Serraglio considera Dirceu o grande idealizador do “esquema de corrupção destinado a garantir uma base de apoio ao governo na Câmara dos Deputados” com base, exclusivamente, na palavra do ex-deputado Roberto Jefferson, cassado por não ter comprovado suas acusações.
O relatório contém uma contradição incontornável que inibiu qualquer outro tipo de indiciamento de Dirceu. Se os empréstimos eram fictícios, porque o então ministro da Casa Civil precisaria ser o avalista político perante os bancos Rural e BMG? Por essa razão, Dirceu foi indiciado apenas por corrupção ativa, como responsável supostamente pelo pagamento de suborno aos deputados.
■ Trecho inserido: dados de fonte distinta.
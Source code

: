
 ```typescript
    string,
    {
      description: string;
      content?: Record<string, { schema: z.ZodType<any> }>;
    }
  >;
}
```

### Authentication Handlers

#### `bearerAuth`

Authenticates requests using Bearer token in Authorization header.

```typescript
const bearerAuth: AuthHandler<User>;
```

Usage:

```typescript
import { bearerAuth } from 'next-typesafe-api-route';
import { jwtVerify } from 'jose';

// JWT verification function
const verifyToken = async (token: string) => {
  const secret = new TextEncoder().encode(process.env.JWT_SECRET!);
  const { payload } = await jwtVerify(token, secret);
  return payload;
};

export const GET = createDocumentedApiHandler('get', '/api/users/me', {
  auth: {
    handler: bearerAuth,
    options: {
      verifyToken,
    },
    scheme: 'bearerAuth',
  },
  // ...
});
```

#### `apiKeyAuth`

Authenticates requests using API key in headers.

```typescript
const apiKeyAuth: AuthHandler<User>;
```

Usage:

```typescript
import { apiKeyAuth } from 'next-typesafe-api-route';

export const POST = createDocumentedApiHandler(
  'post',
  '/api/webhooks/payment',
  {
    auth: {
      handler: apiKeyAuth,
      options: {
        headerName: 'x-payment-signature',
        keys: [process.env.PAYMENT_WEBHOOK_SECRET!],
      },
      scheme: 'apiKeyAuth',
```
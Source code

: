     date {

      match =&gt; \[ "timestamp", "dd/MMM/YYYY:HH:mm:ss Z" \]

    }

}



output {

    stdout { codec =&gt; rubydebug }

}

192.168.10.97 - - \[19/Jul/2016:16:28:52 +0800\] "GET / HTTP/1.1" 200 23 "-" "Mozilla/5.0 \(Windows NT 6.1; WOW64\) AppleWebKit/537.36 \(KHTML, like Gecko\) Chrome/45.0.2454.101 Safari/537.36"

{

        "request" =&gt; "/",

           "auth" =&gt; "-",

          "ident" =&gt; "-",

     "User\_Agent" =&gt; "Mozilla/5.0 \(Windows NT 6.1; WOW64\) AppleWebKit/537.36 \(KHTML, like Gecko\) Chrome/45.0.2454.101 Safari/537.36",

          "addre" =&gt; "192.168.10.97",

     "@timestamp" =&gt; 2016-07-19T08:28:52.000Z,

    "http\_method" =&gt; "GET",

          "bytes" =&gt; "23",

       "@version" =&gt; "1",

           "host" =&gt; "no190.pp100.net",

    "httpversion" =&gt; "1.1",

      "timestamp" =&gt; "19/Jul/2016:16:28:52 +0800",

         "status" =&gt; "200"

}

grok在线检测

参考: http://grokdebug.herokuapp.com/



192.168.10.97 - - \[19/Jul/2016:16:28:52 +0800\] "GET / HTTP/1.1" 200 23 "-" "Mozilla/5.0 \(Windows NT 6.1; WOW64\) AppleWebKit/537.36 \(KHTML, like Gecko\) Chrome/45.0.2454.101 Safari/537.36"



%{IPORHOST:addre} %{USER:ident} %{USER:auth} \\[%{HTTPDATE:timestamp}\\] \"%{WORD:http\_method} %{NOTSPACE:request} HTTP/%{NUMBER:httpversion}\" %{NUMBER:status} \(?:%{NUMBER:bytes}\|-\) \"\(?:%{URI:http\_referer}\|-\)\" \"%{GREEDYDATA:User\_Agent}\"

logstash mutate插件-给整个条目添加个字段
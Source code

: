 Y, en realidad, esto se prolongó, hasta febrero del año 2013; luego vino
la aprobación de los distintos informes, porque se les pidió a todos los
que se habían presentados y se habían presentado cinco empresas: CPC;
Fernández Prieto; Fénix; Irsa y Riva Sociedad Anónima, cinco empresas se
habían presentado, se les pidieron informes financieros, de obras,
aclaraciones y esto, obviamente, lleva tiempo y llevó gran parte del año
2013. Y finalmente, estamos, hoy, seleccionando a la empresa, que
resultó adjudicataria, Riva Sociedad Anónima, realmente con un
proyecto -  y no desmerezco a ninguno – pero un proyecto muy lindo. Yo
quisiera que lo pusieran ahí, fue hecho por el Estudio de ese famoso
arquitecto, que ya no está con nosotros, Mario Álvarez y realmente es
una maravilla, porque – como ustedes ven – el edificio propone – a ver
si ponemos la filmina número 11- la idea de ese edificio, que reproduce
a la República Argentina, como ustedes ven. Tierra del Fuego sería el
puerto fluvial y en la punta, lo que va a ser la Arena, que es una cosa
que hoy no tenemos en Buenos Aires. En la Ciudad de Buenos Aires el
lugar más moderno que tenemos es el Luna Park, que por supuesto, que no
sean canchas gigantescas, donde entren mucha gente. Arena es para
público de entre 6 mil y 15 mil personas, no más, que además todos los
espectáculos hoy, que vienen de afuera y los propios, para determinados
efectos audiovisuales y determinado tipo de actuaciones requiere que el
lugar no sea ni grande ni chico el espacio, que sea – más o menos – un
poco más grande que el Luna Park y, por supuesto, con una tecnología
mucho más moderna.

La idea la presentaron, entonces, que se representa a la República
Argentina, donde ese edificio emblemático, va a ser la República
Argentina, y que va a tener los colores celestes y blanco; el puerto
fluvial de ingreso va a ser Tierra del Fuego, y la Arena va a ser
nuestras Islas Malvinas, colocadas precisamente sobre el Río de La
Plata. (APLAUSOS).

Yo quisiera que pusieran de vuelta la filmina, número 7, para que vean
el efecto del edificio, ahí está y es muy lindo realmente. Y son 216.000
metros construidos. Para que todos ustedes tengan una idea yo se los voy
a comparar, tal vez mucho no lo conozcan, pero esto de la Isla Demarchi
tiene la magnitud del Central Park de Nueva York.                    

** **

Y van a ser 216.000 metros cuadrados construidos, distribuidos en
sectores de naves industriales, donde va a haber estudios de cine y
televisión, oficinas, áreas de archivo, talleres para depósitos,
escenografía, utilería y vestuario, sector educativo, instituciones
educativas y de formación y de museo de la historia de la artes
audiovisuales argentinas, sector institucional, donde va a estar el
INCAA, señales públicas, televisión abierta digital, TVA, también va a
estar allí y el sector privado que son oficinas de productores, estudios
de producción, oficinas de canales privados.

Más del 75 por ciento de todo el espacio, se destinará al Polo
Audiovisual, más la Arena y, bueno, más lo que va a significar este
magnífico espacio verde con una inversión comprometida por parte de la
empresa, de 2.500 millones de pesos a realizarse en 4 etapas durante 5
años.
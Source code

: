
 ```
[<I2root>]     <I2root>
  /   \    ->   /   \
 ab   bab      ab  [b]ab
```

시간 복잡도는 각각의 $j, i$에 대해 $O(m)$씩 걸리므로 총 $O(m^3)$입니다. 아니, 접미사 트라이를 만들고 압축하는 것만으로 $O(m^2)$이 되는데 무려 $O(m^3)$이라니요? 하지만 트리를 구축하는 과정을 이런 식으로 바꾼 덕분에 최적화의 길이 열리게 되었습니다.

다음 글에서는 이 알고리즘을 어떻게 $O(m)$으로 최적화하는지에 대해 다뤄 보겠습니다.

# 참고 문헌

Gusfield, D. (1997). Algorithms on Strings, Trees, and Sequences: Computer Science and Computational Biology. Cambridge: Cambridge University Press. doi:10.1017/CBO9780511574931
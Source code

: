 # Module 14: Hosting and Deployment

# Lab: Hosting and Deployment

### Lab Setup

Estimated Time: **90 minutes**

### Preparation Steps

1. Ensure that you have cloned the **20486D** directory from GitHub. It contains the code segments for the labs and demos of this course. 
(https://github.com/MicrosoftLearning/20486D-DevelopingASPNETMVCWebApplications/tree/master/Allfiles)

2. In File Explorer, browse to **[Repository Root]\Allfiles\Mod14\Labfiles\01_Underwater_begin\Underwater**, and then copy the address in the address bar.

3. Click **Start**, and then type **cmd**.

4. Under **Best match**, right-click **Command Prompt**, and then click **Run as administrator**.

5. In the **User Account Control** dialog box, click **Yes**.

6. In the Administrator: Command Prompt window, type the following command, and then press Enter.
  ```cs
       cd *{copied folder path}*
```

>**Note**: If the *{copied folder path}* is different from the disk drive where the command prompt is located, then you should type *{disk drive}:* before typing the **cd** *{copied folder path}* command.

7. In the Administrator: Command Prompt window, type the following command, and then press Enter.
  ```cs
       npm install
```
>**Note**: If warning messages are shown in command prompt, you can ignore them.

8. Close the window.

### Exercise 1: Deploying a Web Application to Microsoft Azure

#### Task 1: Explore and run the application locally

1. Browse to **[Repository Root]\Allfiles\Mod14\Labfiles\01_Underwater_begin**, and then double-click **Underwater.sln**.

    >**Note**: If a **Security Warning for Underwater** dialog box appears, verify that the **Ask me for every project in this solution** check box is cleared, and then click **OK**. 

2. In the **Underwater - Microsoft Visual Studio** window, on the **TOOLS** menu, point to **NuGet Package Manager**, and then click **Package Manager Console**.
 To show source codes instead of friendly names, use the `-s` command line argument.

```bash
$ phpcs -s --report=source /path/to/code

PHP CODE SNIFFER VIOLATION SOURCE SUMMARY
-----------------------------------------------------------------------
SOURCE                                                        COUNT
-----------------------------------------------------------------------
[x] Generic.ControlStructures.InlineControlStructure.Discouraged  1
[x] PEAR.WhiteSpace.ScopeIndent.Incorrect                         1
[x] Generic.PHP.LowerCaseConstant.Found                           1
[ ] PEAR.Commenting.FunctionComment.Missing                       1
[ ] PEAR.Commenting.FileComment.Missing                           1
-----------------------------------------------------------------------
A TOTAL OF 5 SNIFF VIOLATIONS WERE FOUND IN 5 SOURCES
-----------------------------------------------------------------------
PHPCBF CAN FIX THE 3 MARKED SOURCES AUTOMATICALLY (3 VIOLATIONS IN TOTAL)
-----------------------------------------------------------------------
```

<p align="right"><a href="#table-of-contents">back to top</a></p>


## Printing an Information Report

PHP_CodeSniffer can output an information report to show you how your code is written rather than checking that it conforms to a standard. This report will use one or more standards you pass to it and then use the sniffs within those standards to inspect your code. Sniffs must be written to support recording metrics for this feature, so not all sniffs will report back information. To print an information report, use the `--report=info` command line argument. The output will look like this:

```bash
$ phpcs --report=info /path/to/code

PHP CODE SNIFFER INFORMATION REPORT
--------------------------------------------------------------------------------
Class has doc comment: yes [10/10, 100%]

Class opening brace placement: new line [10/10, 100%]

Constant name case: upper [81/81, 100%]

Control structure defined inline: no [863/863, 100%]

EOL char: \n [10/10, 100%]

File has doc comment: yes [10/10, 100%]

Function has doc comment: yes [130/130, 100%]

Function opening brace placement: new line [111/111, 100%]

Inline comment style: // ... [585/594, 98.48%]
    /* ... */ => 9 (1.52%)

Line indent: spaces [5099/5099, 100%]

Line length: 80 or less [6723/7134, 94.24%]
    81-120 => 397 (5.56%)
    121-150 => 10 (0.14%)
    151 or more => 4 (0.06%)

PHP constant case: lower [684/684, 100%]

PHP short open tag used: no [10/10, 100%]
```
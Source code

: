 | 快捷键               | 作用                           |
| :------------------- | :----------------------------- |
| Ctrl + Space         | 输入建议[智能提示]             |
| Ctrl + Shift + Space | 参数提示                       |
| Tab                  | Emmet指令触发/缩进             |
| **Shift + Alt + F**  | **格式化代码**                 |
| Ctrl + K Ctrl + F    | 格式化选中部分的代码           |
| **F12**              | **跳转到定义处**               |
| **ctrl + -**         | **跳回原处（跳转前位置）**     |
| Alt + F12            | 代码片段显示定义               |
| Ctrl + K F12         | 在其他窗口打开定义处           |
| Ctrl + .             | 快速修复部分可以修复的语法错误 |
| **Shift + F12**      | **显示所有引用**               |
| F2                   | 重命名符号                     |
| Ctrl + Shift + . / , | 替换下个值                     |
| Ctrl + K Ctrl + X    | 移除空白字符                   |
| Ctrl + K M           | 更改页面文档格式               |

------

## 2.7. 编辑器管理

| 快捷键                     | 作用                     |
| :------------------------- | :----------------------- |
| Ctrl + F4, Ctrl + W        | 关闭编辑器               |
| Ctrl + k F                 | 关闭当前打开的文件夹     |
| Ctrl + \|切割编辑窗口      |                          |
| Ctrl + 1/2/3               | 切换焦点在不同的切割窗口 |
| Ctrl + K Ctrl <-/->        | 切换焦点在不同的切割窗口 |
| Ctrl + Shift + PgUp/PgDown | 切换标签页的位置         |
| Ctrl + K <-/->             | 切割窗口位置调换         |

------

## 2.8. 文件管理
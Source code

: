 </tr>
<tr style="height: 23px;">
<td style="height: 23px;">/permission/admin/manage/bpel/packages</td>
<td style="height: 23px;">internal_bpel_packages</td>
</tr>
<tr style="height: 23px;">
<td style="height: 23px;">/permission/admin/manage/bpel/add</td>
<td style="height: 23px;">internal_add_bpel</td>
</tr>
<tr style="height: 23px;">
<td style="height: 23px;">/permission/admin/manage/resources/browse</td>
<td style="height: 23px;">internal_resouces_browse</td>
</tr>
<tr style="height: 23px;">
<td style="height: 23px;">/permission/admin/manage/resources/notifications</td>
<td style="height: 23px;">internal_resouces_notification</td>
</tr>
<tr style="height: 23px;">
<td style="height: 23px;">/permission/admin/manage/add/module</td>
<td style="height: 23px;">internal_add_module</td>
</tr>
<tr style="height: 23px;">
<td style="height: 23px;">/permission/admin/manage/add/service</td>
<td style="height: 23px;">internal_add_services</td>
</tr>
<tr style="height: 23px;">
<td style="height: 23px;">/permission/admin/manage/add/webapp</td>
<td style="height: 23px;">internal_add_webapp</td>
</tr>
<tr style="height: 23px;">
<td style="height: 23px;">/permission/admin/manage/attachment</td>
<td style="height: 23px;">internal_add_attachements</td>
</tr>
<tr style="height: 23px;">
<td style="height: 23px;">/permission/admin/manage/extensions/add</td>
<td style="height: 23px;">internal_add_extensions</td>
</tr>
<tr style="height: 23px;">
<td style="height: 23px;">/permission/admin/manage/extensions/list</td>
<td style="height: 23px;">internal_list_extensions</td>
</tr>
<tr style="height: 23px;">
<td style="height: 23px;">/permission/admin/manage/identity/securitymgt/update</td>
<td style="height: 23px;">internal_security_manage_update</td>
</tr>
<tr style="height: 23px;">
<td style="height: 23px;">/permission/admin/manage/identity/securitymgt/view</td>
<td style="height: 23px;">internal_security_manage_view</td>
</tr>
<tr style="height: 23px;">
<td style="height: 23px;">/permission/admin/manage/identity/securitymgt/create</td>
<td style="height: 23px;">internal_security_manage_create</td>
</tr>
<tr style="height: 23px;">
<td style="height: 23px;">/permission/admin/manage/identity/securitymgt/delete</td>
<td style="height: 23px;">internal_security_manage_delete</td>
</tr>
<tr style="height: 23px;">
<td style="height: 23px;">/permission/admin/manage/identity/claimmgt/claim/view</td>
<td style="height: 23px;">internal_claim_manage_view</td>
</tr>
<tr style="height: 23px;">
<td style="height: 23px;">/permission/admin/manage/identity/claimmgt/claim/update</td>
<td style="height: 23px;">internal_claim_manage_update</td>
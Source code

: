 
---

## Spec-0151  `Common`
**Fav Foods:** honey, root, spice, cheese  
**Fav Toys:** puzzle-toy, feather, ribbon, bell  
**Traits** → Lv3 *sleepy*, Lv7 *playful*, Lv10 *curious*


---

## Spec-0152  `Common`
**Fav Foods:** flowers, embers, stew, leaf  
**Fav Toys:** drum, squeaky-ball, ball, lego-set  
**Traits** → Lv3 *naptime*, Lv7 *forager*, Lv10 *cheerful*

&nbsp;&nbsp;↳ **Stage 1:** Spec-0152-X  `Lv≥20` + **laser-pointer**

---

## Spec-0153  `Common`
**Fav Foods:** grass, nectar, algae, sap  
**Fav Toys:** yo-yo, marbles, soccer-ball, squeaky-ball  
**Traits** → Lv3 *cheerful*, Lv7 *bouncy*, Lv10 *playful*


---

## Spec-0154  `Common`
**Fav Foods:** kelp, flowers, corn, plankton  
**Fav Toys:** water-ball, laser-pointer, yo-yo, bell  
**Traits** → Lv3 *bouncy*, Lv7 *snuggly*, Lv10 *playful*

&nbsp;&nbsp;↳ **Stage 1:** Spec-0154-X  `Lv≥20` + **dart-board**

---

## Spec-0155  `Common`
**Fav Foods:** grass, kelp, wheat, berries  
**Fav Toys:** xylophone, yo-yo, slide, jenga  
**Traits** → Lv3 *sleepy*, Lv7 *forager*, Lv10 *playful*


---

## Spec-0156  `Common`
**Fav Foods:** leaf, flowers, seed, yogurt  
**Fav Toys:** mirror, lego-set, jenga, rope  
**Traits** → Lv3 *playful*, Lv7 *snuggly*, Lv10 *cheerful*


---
Estes mesmos deputados, no entanto, não foram indiciados por corrupção passiva. Apenas por crimes eleitoral e fiscal. Se não foram subornados, como pode alguém ser acusado de subornar?
Fora Jefferson, apenas o tesoureiro do PTB, Emerson Palmieri, faz ilações com base no que teria ouvido, ou do próprio Jefferson, ou de Delúbio e Genoino. Estes negam. Na palavra contra palavra, o relator prefere dar o crédito aos acusadores.Assim foi a CPI. Tem crédito quem acusa o PT ou o governo. Não tem quem acusa outros partidos.
O lobista Nilton Mourão, que denunciou a Lista de Furnas, considerada falsa por perícias encomendadas pela CPI, não foi ouvido por falta de credibilidade. “A lista pode ser falsa, mas quantos criminosos não foram ouvidos na CPI?”, questiona o deputado Jamil Murad (PCdoB-SP).
Qual a credibilidade do doleiro Toninho da Barcelona, que levantou suspeitas e depois precisou declarar que o presidente do Banco Central, Henrique Meirelles, era inocente para acalmar o mercado financeiro?
O relatório faz um esforço muito grande para comprovar a tese do mensalão. Consegue demonstrar que existiram repasses sistemáticos. O Caso do PL é o mais evidente. O partido começa a receber quotas semanais de R$ 500 mil no início de 2003. Fica algum tempo sem receber, depois os repasses caem para R$ 300 mil semanais, R$ 200 mil e R$ 100 mil. Os partidos envolvidos asseguram tratar-se de pagamento de dívidas eleitorais e preparação da campanha para as prefeituras, em 2004. Essa justificativa pode não ser verdadeira, mas o relatório não consegue desmontá-la.
As tentativas de demonstrar coincidências entre repasses e votações importantes no Congresso não são convincentes. O relatório se apóia em um parecer inconsistente do deputado Julio Delgado no processo de cassação de José Dirceu.
Ele menciona uma série de telefonemas e desembolsos no período de votações importantes, como Lei de Biossegurança, desoneração do PIS e da Cofins, liberação do plantio de soja transgênica e outros em que os conflitos eram setoriais e não partidários. E a maior parte dos recursos mencionados foi para parlamentares do PT.
Além disso, os trechos utilizados por Seraglio não constam mais do parecer de Delgado. Foram suprimidos por decisão judicial, pois foram obtidos indevidamente da própria CPI. Isso desmoraliza a CPI, que não foi capaz de fazer os cruzamentos das informações.
A maior desmoralização da CPI, no entanto, é dizer que tem mensalão e não indiciar os mensaleiros.